Roi, une nomination peut être un peu trop grande, mais pourquoi ne pas s’en flatter ?
Astucieux en diable, l’un de mes arrière-grands-parents fut couronné par ses pairs laboureurs, roi de l’émouchette.
Qui comprend aujourd’hui ce terme-là ?
Sous le joug, les bœufs ne pouvaient chasser les mouches de leur museau ni avec la queue avec les oreilles, à peine avec la langue, assez longue cependant pour atteindre les naseaux. Ces pauvres bêtes souffraient donc de ces méchants insectes qui se multipliaient d’autant sur leurs yeux et leur gueule qu’aucun obstacle suspendait leur vol.

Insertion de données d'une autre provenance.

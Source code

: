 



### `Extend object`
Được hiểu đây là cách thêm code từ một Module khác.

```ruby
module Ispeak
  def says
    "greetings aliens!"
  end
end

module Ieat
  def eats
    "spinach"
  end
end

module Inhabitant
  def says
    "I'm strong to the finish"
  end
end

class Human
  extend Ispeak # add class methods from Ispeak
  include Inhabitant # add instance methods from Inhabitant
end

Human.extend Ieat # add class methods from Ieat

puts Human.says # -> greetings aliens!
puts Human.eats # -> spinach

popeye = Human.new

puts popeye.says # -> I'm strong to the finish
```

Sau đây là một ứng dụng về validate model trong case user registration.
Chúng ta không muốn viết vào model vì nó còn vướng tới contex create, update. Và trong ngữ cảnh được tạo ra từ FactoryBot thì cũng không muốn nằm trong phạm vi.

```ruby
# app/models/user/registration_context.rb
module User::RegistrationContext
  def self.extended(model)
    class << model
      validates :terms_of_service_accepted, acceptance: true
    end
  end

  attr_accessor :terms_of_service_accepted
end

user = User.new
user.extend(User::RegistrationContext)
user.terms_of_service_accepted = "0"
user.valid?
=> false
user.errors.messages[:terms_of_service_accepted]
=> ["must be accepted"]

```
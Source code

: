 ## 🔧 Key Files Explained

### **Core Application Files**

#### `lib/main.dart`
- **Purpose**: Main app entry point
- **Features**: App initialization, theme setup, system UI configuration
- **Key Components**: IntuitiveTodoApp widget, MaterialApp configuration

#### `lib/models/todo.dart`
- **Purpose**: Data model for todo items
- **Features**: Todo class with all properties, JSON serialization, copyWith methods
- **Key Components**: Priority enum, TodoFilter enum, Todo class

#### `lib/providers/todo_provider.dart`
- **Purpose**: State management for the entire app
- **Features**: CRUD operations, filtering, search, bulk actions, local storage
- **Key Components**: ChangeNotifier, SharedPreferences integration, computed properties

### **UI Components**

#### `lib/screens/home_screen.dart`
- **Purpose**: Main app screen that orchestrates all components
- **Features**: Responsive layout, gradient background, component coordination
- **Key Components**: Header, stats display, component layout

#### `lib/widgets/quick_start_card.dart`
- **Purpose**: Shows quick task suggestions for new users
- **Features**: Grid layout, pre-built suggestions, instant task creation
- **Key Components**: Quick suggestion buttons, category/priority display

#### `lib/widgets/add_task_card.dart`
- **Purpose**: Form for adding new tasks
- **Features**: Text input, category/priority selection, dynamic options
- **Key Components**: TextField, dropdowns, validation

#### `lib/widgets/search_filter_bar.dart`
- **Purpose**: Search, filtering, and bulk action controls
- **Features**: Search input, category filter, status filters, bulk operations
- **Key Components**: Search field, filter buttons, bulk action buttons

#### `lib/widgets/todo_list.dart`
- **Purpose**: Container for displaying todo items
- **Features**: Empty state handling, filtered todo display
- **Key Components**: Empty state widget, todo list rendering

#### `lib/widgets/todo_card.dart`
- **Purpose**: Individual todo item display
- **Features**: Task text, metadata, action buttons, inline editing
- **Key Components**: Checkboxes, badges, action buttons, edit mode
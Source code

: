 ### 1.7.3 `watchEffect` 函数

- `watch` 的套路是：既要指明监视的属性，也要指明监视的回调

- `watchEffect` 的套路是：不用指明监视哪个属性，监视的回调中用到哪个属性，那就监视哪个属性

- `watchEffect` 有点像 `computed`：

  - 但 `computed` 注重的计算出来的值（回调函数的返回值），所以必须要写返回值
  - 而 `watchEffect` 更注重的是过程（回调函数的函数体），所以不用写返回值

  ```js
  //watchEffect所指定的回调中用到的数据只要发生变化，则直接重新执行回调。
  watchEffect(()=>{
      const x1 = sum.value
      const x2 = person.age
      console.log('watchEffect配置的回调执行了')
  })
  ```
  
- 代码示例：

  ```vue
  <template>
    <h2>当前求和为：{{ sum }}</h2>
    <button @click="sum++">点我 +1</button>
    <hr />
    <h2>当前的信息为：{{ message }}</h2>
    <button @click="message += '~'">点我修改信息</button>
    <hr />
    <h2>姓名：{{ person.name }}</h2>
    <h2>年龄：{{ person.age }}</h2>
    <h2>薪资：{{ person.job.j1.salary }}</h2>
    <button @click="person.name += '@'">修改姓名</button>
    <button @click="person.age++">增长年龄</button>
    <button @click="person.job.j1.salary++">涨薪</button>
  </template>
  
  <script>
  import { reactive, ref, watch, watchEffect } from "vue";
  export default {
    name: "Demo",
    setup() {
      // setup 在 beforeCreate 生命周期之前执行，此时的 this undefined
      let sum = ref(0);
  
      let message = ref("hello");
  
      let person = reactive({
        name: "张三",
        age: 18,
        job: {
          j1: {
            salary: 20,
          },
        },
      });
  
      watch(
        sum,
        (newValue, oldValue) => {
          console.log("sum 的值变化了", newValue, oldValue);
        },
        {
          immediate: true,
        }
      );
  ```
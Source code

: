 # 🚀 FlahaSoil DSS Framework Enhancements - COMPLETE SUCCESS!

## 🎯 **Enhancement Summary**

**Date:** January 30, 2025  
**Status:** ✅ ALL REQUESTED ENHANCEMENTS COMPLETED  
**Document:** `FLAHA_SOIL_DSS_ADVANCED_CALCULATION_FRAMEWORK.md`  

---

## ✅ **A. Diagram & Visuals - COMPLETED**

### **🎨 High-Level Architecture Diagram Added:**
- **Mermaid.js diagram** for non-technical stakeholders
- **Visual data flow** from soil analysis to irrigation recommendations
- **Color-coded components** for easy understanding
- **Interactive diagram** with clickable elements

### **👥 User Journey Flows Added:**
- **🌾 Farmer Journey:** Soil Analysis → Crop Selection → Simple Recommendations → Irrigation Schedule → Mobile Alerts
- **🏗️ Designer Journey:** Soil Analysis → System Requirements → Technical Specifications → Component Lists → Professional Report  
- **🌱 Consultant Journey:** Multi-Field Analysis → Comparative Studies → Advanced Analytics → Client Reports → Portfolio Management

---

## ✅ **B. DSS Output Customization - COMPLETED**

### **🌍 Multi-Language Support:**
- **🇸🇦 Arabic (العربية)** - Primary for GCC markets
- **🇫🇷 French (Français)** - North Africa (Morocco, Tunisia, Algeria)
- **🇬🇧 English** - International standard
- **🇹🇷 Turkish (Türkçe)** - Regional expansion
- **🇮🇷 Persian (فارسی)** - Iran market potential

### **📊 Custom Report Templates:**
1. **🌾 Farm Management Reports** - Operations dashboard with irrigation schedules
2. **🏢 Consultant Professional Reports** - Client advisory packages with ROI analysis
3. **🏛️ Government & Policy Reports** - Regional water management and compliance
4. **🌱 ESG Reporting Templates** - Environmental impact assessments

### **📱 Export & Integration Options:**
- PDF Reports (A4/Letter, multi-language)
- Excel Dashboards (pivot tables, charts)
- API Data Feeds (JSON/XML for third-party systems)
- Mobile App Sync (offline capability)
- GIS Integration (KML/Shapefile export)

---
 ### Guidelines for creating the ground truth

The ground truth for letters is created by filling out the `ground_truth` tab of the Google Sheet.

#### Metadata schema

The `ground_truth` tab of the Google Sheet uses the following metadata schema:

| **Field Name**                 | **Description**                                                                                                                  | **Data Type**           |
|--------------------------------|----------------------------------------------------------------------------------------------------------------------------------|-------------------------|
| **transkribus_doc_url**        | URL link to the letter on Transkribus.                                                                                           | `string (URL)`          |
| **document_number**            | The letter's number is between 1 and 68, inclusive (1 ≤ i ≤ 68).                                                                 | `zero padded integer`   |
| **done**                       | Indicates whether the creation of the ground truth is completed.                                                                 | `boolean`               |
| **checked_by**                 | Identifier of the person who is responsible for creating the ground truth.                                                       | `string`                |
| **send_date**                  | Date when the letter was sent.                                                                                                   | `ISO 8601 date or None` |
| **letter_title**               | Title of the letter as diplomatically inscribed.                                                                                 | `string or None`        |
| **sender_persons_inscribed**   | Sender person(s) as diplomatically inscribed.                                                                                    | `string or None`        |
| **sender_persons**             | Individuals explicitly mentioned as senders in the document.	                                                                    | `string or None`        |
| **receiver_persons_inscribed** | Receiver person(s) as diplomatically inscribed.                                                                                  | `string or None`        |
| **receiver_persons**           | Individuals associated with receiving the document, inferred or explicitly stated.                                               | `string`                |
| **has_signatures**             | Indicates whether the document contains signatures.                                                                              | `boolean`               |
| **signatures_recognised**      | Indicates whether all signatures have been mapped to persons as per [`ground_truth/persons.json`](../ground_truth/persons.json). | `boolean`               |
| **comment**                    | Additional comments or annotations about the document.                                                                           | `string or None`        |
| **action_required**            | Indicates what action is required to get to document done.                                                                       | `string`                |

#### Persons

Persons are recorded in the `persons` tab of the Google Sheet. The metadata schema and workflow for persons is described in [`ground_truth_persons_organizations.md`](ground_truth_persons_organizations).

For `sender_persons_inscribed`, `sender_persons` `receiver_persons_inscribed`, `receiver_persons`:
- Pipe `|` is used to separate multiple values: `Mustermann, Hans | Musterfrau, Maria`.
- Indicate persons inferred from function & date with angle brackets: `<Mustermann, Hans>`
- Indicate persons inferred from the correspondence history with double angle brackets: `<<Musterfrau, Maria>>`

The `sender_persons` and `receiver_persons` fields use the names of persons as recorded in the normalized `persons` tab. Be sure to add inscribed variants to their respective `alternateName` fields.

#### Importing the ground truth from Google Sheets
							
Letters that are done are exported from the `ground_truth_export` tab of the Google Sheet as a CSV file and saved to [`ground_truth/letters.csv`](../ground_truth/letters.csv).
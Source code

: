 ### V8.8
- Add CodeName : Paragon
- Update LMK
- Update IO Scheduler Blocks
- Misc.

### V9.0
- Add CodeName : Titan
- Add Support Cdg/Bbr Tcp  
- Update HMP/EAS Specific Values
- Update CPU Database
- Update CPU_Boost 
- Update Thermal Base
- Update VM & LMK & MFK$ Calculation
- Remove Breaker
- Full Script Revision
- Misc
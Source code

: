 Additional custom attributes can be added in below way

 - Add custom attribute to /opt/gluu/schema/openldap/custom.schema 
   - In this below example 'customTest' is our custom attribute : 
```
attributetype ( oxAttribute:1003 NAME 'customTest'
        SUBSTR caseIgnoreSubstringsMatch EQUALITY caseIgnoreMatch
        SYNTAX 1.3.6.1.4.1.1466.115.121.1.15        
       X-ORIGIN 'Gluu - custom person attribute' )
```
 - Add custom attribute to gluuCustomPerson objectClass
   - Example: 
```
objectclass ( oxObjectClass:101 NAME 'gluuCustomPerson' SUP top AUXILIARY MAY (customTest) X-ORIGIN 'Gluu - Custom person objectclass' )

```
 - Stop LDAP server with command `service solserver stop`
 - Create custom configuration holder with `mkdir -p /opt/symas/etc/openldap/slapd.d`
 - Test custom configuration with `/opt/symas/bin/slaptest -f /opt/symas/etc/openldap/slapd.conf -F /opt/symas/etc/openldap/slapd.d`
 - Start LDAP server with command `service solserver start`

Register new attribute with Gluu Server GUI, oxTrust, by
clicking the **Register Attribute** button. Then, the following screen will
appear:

Le seigneur en question n’inventa pas l’émouchette, ce tissu largement ajouré que l’on fixait aux cornes et qui pendait devant le museau, pendant que le bœuf, tête immobile sous le joug, labourait ou traînait une charrette : les mouches ne pouvaient traverser les mails de ce filet qui n’aveuglait pas la vue bovine.
Ce seigneur inventa de les fabriquer à bas prix –
dites low cost, c’est plus in et dans la novlangue d’aujourd’hui.
Par wagons entiers, il se procurait les retombées des filatures du Nord et les envoyait par fer au bagne de l’île de Ré, où les précédait une machine de son invention qui mécanisait le tissage. Gratuits des restes de ces manufacturiers, gratuit le travail des forçats.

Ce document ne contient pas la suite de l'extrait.